Here was a bad attitude hiding in plain sight.

Later, when studying redware, I found that old sources of information can offer more than stale, ossified opinions.  For example, there is something fresh in reading about “current trends in American pottery,” including an “up and coming” woman named Adelaide Alsop Robineau.

Of course, it doesn’t always come out roses.  Charles Fergus Binns holds a respected position as the founder of Alfred University’s vaunted ceramics program in 1900.  Might a pottery book in his words offer interesting kernels of insight?  His opening chapter on pottery’s historical overview mirrored Hanson’s ‘primordial to sophisticated’ trope.  Binns began with a discussion of American Indian pottery:

“It must always be an open question how much credit for artistic feeling can be given to primitive races…  Crude and unprepared clays were used for the most part but the makers could scarcely have been conscious of the charming color-play produced by the burning of a red clay in a smokey fire.  The pottery of the Indians is artistic in the sense of being an expression of an indigenous art and much of it is beautiful, though whether the makers possessed any real appreciation of beauty is open to doubt.”

He then proceeded from this ‘primordial’ beginning to Classical Greek pottery, then the Romans, etc. etc. etc…

Old knowledge is a valuable resource, not to be ignored lightly.  Just never confuse old knowledge with bankrupt ideas.

Readings:

The History of Art, Second Edition.  H.W. Janson.  Prentis Hall/New York.  1977.

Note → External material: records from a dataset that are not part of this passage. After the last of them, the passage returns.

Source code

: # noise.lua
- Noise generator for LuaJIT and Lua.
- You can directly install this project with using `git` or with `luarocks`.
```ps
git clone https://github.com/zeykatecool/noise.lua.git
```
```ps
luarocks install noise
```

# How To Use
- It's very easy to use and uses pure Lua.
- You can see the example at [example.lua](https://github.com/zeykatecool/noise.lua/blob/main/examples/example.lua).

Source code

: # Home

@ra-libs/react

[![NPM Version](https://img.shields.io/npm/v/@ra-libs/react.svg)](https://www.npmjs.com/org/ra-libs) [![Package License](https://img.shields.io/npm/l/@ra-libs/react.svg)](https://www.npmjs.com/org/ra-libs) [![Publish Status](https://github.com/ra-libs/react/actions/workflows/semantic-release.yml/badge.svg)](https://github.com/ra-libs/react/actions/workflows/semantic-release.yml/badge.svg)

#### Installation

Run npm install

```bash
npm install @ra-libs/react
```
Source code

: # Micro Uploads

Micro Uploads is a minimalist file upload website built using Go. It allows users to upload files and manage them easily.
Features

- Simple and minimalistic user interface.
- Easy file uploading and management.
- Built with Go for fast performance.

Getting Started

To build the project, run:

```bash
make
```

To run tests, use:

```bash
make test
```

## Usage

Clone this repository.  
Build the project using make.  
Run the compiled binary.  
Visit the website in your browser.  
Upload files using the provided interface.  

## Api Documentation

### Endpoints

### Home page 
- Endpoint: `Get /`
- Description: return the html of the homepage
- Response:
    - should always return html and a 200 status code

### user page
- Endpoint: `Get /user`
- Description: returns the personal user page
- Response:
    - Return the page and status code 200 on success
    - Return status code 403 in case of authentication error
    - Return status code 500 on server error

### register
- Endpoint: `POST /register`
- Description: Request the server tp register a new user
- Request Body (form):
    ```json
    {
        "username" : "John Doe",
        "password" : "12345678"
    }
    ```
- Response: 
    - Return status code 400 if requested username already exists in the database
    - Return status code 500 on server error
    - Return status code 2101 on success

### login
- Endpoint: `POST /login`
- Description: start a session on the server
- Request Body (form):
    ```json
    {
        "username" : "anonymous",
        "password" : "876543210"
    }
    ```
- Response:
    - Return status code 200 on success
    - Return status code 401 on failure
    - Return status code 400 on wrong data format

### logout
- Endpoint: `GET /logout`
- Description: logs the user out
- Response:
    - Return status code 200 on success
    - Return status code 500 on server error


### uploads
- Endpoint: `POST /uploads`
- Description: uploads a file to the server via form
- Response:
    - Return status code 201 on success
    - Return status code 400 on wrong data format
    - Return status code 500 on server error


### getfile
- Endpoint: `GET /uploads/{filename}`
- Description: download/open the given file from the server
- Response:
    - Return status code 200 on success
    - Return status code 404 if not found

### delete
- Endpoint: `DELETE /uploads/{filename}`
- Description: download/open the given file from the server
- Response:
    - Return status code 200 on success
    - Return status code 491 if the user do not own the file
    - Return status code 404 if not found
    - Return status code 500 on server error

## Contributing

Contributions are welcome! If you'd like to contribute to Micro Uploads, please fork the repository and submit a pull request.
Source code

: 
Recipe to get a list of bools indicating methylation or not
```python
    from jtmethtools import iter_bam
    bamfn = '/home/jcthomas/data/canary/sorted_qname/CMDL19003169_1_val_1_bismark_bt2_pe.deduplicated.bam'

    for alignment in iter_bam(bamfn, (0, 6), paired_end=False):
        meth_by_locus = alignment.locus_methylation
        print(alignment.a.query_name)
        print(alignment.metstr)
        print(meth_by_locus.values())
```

The Potter’s Craft.  Charles F. Binns.  Van Nostrand Co./NY.  1910.

A Greedy Cup

April 15, 2012

It was grotesque.  It was a curio.  A whimsy.  It was any odd ball ceramic item (using these descriptive terms) that didn’t easily fit into otherwise serious functional categories.  Humor often had something to do with it.  Such items seemed to proliferate in the 18th -19th centuries; the puzzle jug, the face jug, the toby jug, mugs with a model frog or lump of shit in the bottom, whistles, ring jugs, toy figures, fuddling cups (somewhat earlier), etc.  Perhaps clay just brings out a particular sense of humor in people…

These “grotesqueries” tended to be made by and for the unwashed masses.  The upper crust had it’s own selection of  “follies.”   These were in no way limited to extravagances like the entire rooms of porcelain made for Augustus the Strong – or even ceramic items at all.  The 14th century Count Robert of Artois excelled in bizarre garden statues that squawked like parrots at passers by and conduits that “wet the ladies from below,” etc. etc. etc.

But back to pottery.  The penchant for curiosity was, of course, universal to every culture with a ceramic history.   Nor was production of such whimsies confined by era.  During the Greek Classical era (500bc) a unique drinking cup was made on the island of Samos.  The intent, seemingly, was to discourage over consumption of wine.

This was the “Greedy Cup.”  It had a tube running up the length of its stem and into the bowl of the cup.  A hollow column in the bowl covered the tube.  A small hole was pierced in the column.    If the cup was filled too full, the pierced column and inner tube design would allow enough hydrostatic pressure to create a siphon, sucking out the entire contents of the cup (onto the lap of the poor sot holding it).

Some believe that anything this ingenious had to be designed by a mathematician.  The most famous mathematician of Samos was Pythagoras, so the cup was also credited to him.

Pythagoras as potter specializing in practical jokes?  That’s a curious, maybe even grotesque, notion.

Readings:

If These Pots Could Talk.  Ivor Noel Hume.  University Press of New England/Hanover, NH.  2001.

Early American Pottery and China.  John Spargo.  The Century Co./NY.  1926.

A Distant Mirror, The Calamitous 14th Century.  Barbara Tuckman.  Ballantine Books, New York.  1978.